How is this helpful? Because when we see other people reach extraordinary heights, it helps us believe that, in our own way, we can, too. And this isn’t just motivational psychobabble. Like super shoes, pacing, and a proper diet: what we believe can actually impact how we do.
“The Belief Effect is very close to the Placebo Effect which, as a scientist, I work very hard to eliminate but, when I put my coach hat on, I’m not trying to eliminate it: I want to maximize the Belief Effect in a way that’s genuine,” says Trent Stellingwerff, director of Innovation and Research at the Canadian Sport Institute Pacific, and Natasha Wodak and Gabriella Debues-Stafford’s coach. “I’m not going to blow smoke, but we’ve learned athletes working purposefully and positively—believing in themselves—can effects mental performance, which effects the actual, physical performance, probably more than we’ve been led to believe.”
Natasha Wodak broke the Canadian marathon record last year at the BMW Berlin Marathon. Her time surprised her coach, a scientist who works hard to eliminate surprises. He said, “Perhaps I respect the beast that is the marathon maybe more than I should.” What Stellingwerff didn’t account for—after creating the perfect race plan, nutrition, pace and training cycle—was grit. Natasha found something special, something extra—something unaccounted—just like Kipchoge and Assefa did this past weekend. Grit isn’t something that can be purchased in a shoe store and, doping aside, it’s not something created in a lab. The good news, however, is it’s not reserved just for elite athletes. Whether you’re Malindi Elmore or somebody’s cousin attempting their first 10K in high tops, effort is a democratized commodity.
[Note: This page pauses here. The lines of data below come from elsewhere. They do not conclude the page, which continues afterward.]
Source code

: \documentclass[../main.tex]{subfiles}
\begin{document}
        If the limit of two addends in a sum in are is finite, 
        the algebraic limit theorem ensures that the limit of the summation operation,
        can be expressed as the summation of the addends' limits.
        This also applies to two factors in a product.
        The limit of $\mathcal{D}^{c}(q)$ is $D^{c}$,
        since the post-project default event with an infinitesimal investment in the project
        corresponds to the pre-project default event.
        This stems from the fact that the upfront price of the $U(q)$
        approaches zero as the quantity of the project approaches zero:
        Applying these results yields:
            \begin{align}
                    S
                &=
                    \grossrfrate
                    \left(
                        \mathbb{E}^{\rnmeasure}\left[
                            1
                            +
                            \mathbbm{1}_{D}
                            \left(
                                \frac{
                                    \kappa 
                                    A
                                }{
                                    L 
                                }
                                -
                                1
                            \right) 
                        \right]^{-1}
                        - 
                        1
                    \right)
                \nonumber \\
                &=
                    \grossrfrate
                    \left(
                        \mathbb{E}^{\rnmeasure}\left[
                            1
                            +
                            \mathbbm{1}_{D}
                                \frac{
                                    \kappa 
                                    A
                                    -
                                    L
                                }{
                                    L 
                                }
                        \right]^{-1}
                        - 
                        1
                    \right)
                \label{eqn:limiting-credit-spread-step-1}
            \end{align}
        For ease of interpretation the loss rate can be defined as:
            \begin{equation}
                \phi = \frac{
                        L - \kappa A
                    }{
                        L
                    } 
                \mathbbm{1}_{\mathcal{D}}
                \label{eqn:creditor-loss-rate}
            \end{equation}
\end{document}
If you believe you can do it—maybe, just maybe—you can.
“Belief is the opposite of something like fear,” says Stellingwerff. “If you prepare yourself optimally, don’t fear the moment. Respect it, but I think it’s very powerful when that respect translates into unwavering belief.”
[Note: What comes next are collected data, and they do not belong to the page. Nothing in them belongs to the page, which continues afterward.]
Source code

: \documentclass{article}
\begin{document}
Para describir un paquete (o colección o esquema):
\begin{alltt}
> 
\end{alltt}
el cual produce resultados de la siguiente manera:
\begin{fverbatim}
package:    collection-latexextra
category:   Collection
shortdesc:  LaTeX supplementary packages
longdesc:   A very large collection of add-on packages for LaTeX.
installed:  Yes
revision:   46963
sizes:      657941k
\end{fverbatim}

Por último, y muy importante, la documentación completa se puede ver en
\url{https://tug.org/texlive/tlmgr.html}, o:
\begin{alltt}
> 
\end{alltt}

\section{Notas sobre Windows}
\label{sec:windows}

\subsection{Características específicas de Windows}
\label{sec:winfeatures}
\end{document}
There’s positive tailwinds in our sport right now, and you see it in everything from the quality of the shoes to wicking T-shirts to the popularity of our events. Marathoning has never been more popular and the half marathons, 10 and 5Ks continue selling out, from Vancouver to Montreal. It’s a good time, leading into another Olympics, when Canadian athletes like Natasha Wodak and Malindi Elmore come ready to compete, not just participate in their events. This same energy is percolating at races across the country—the feeling is one we can all share.
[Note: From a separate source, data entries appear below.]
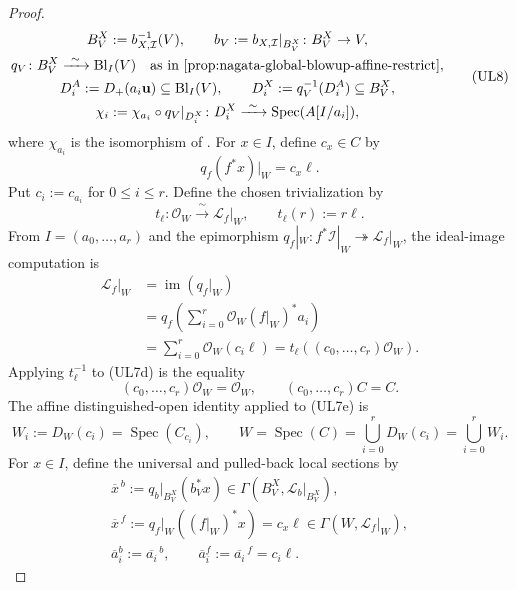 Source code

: \begin{proof}
\[\begin{gathered}
    B_V^X:=b_{X,\mathcal I}^{-1}(V),\qquad
    b_V:=b_{X,\mathcal I}|_{B_V^X}\colon B_V^X\to V,\\
    q_V\colon B_V^X\xrightarrow{\ \sim\ }
      \operatorname{Bl}_I(V)
      \quad\text{as in
      \Cref{prop:nagata-global-blowup-affine-restrict}},\\
    D_i^A:=D_+(a_i\mathbf u)\subseteq\operatorname{Bl}_I(V),
    \qquad
    D_i^X:=q_V^{-1}(D_i^A)\subseteq B_V^X,\\
    \chi_i:=\chi_{a_i}\circ q_V|_{D_i^X}\colon
      D_i^X\xrightarrow{\ \sim\ }\operatorname{Spec}(A[I/a_i]),
  \end{gathered}                                               \tag{UL8}
  \]
  where $\chi_{a_i}$ is the isomorphism of
  .
  For $x\in I$, define $c_x\in C$ by
  \[
    q_f(f^*x)|_W=c_x\ell.
  \]
  Put $c_i:=c_{a_i}$ for $0\le i\le r$.
  Define the chosen trivialization by
  \[
    t_\ell\colon\mathcal O_W\xrightarrow{\ \sim\ }\mathcal L_f|_W,
    \qquad t_\ell(r):=r\ell.
  \]
  From $I=(a_0,\ldots,a_r)$ and the epimorphism
  $q_f|_W\colon f^*\mathcal I|_W\twoheadrightarrow\mathcal L_f|_W$, the
  ideal-image computation is
  \[
  \begin{aligned}
    \mathcal L_f|_W
      &=\operatorname{im}(q_f|_W)\\
      &=q_f\!\left(\sum_{i=0}^r
          \mathcal O_W(f|_W)^*a_i\right)\\
      &=\sum_{i=0}^r\mathcal O_W(c_i\ell)
       =t_\ell\!\left((c_0,\ldots,c_r)\mathcal O_W\right).
  \end{aligned}                                                \tag{UL7d}
  \]
  Applying $t_\ell^{-1}$ to (UL7d) is the equality
  \[
    (c_0,\ldots,c_r)\mathcal O_W=\mathcal O_W,
    \qquad (c_0,\ldots,c_r)C=C.                               \tag{UL7e}
  \]
  The affine distinguished-open identity applied to (UL7e) is
  \[
    W_i:=D_W(c_i)=\operatorname{Spec}(C_{c_i}),\qquad
    W=\operatorname{Spec}(C)
      =\bigcup_{i=0}^rD_W(c_i)=\bigcup_{i=0}^rW_i.
  \]
  For $x\in I$, define the universal and pulled-back local sections by
  \[
  \begin{gathered}
    \overline x^{\,b}:=
      q_b|_{B_V^X}(b_V^*x)
      \in\Gamma(B_V^X,\mathcal L_b|_{B_V^X}),\\
    \overline x^{\,f}:=
      q_f|_W((f|_W)^*x)=c_x\ell
      \in\Gamma(W,\mathcal L_f|_W),\\
    \overline a_i^b:=\overline{a_i}^{\,b},\qquad
    \overline a_i^f:=\overline{a_i}^{\,f}=c_i\ell.
  \end{gathered}                                               \tag{UL9}
\]
\end{proof}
“Too often we’ve discounted the mental performance and sports psychology,” Trent says, and the Belief Effect is knowing you can do anything. It’s working hard in practice and racing wisely, but also not giving up on yourself after taking a hit, and being willing to trudge on. Every race has its moments of breakdowns. That’s when you need to remember Belief. Trent Stellingwerff hasn’t risen to the top of this country’s elite coaching echelon by making false promises. And he believes, more than has ever been scientifically proven (like we just saw in Berlin), an athlete (which you are) always stands the chance to break their own barriers. The Belief Effect might not come in a capsule. But it’s something we can all unlock in our next race.
“I think,” says Dr. Trent Stellingwerff, “It’s good for us all to challenge the perception of norms.”